● THE TASK
For this exercise, copy each line of the records that contains the word "simple".
THE INPUT: Begin
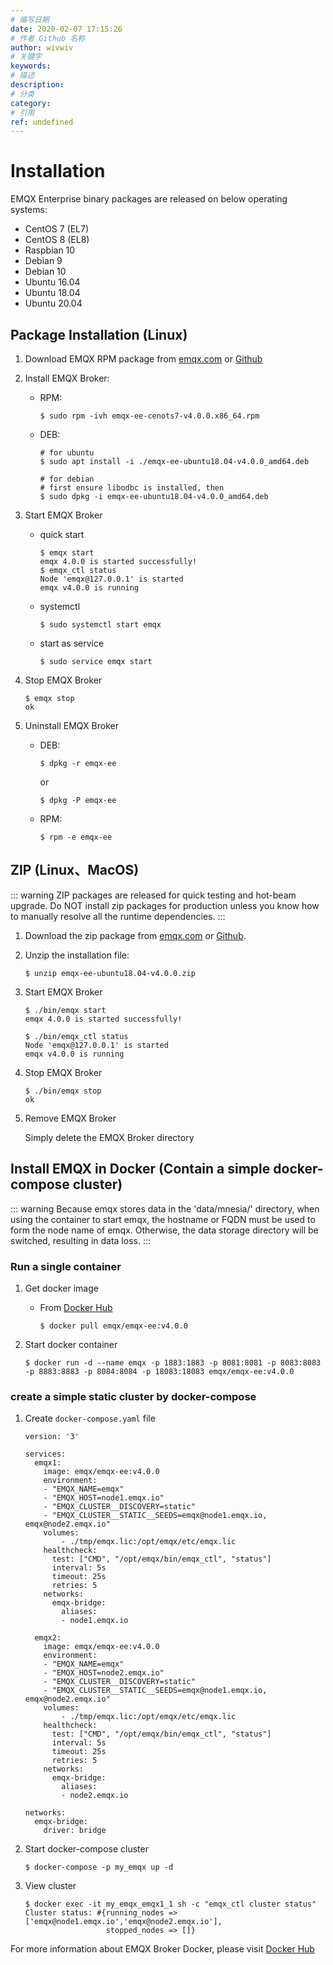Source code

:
```yaml
---
# 编写日期
date: 2020-02-07 17:15:26
# 作者 Github 名称
author: wivwiv
# 关键字
keywords:
# 描述
description:
# 分类
category:
# 引用
ref: undefined
---
```


# Installation

EMQX Enterprise binary packages are released on below operating systems:

+ CentOS 7 (EL7)
+ CentOS 8 (EL8)
+ Raspbian 10
+ Debian 9
+ Debian 10
+ Ubuntu 16.04
+ Ubuntu 18.04
+ Ubuntu 20.04

## Package Installation (Linux)

1.  Download EMQX RPM package from [emqx.com](https://www.emqx.com/en/try?product=enterprise) or [Github](https://github.com/emqx/emqx/releases)

2. Install EMQX Broker:

    + RPM:
    	```shell
    	$ sudo rpm -ivh emqx-ee-cenots7-v4.0.0.x86_64.rpm
    	```

    + DEB:

      ```
      # for ubuntu
      $ sudo apt install -i ./emqx-ee-ubuntu18.04-v4.0.0_amd64.deb

      # for debian
      # first ensure libodbc is installed, then
      $ sudo dpkg -i emqx-ee-ubuntu18.04-v4.0.0_amd64.deb
      ```

3. Start EMQX Broker

      - quick start

        ```
        $ emqx start
        emqx 4.0.0 is started successfully!
        $ emqx_ctl status
        Node 'emqx@127.0.0.1' is started
        emqx v4.0.0 is running
        ```

      - systemctl

        ```
        $ sudo systemctl start emqx
        ```

      - start as service

        ```
        $ sudo service emqx start
        ```

4.  Stop EMQX Broker

    ```
    $ emqx stop
    ok
    ```

5.  Uninstall EMQX Broker

    + DEB:

      ```
      $ dpkg -r emqx-ee
      ```

      or

      ```
      $ dpkg -P emqx-ee
      ```

    + RPM:

      ```
      $ rpm -e emqx-ee
      ```


## ZIP (Linux、MacOS)

::: warning
ZIP packages are released for quick testing and hot-beam upgrade. Do NOT install zip packages for production unless you know how to manually resolve all the runtime dependencies.
:::

1.  Download the zip package from [emqx.com](https://www.emqx.com/en/try?product=enterprise) or [Github](https://github.com/emqx/emqx/releases).

2.   Unzip the installation file:

      ```shell
      $ unzip emqx-ee-ubuntu18.04-v4.0.0.zip
      ```

3.  Start EMQX Broker

    ```
    $ ./bin/emqx start
    emqx 4.0.0 is started successfully!

    $ ./bin/emqx_ctl status
    Node 'emqx@127.0.0.1' is started
    emqx v4.0.0 is running
    ```

4.  Stop EMQX Broker

    ```
    $ ./bin/emqx stop
    ok
    ```

5.  Remove EMQX Broker

    Simply delete the EMQX Broker directory

## Install EMQX in Docker (Contain a simple docker-compose cluster)

::: warning
Because emqx stores data in the 'data/mnesia/<node name>' directory, when using the container to start emqx,
the hostname or FQDN must be used to form the node name of emqx. Otherwise, the data storage directory will be switched, resulting in data loss.
:::

### Run a single container

1.  Get docker image

      - From [Docker Hub](https://hub.docker.com/r/emqx/emqx-ee)

        ```
        $ docker pull emqx/emqx-ee:v4.0.0
        ```
2.  Start docker container

    ```
    $ docker run -d --name emqx -p 1883:1883 -p 8081:8081 -p 8083:8083 -p 8883:8883 -p 8084:8084 -p 18083:18083 emqx/emqx-ee:v4.0.0
    ```

### create a simple static cluster by docker-compose

1. Create `docker-compose.yaml` file

   ```
   version: '3'

   services:
     emqx1:
       image: emqx/emqx-ee:v4.0.0
       environment:
       - "EMQX_NAME=emqx"
       - "EMQX_HOST=node1.emqx.io"
       - "EMQX_CLUSTER__DISCOVERY=static"
       - "EMQX_CLUSTER__STATIC__SEEDS=emqx@node1.emqx.io, emqx@node2.emqx.io"
       volumes:
           - ./tmp/emqx.lic:/opt/emqx/etc/emqx.lic
       healthcheck:
         test: ["CMD", "/opt/emqx/bin/emqx_ctl", "status"]
         interval: 5s
         timeout: 25s
         retries: 5
       networks:
         emqx-bridge:
           aliases:
           - node1.emqx.io

     emqx2:
       image: emqx/emqx-ee:v4.0.0
       environment:
       - "EMQX_NAME=emqx"
       - "EMQX_HOST=node2.emqx.io"
       - "EMQX_CLUSTER__DISCOVERY=static"
       - "EMQX_CLUSTER__STATIC__SEEDS=emqx@node1.emqx.io, emqx@node2.emqx.io"
       volumes:
           - ./tmp/emqx.lic:/opt/emqx/etc/emqx.lic
       healthcheck:
         test: ["CMD", "/opt/emqx/bin/emqx_ctl", "status"]
         interval: 5s
         timeout: 25s
         retries: 5
       networks:
         emqx-bridge:
           aliases:
           - node2.emqx.io

   networks:
     emqx-bridge:
       driver: bridge

   ```

2. Start docker-compose cluster

   ```
   $ docker-compose -p my_emqx up -d
   ```

3. View cluster

   ```
   $ docker exec -it my_emqx_emqx1_1 sh -c "emqx_ctl cluster status"
   Cluster status: #{running_nodes => ['emqx@node1.emqx.io','emqx@node2.emqx.io'],
                     stopped_nodes => []}
   ```

For more information about EMQX Broker Docker, please visit [Docker Hub](https://hub.docker.com/r/emqx/emqx-ee)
THE INPUT: End
● EXERCISE OUTPUT
## Install EMQX in Docker (Contain a simple docker-compose cluster)
### create a simple static cluster by docker-compose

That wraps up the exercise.